166. Memorandum From the President’s Special Assistant (Rostow) to President Johnson1
Our first thought is that the key to ending the war is how well the Israelis do-or don’t do-on the ground. Up to a point this is correct; but it is not wholly correct because what the Israelis are after is not some abstract military victory, but a settlement which, if possible, insures that this will not happen again in another 10 years. Therefore, our behind-the-scenes work with the Russians and others should consist not merely in negotiating a cease-fire; because a cease-fire will not answer the fundamental questions in the minds of the Israelis until they have acquired so much real estate and destroyed so many Egyptian planes and tanks that they are absolutely sure of their bargaining position.

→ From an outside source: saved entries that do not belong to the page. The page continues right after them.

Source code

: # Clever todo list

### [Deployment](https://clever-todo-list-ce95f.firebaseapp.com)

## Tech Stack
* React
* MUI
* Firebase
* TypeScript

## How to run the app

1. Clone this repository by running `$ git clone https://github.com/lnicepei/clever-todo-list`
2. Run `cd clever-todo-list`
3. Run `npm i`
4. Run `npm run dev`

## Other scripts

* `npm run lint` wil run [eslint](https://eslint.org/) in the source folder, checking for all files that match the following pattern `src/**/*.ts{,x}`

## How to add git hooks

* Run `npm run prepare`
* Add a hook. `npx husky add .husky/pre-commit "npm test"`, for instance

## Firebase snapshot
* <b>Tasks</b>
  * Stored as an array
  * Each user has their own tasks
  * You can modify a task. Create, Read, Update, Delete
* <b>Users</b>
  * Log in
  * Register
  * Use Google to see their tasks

Therefore, we should begin in New York or elsewhere, talking with the Russians and, if possible, with the Egyptians and others about the terms of a settlement:
- —Eilat open to oil;
- —observers on both sides of the line;
- —a Soviet commitment to work with us to damp down the arms race;
- —a turn in the road on refugees;
- —a Middle East development bank that would bring the Iranians and Turks into the diplomacy of the area; etc.
So long as the war is roughly moving in Israeli’s favor, I believe we can shorten it by getting at the substance of a settlement at the earliest possible time.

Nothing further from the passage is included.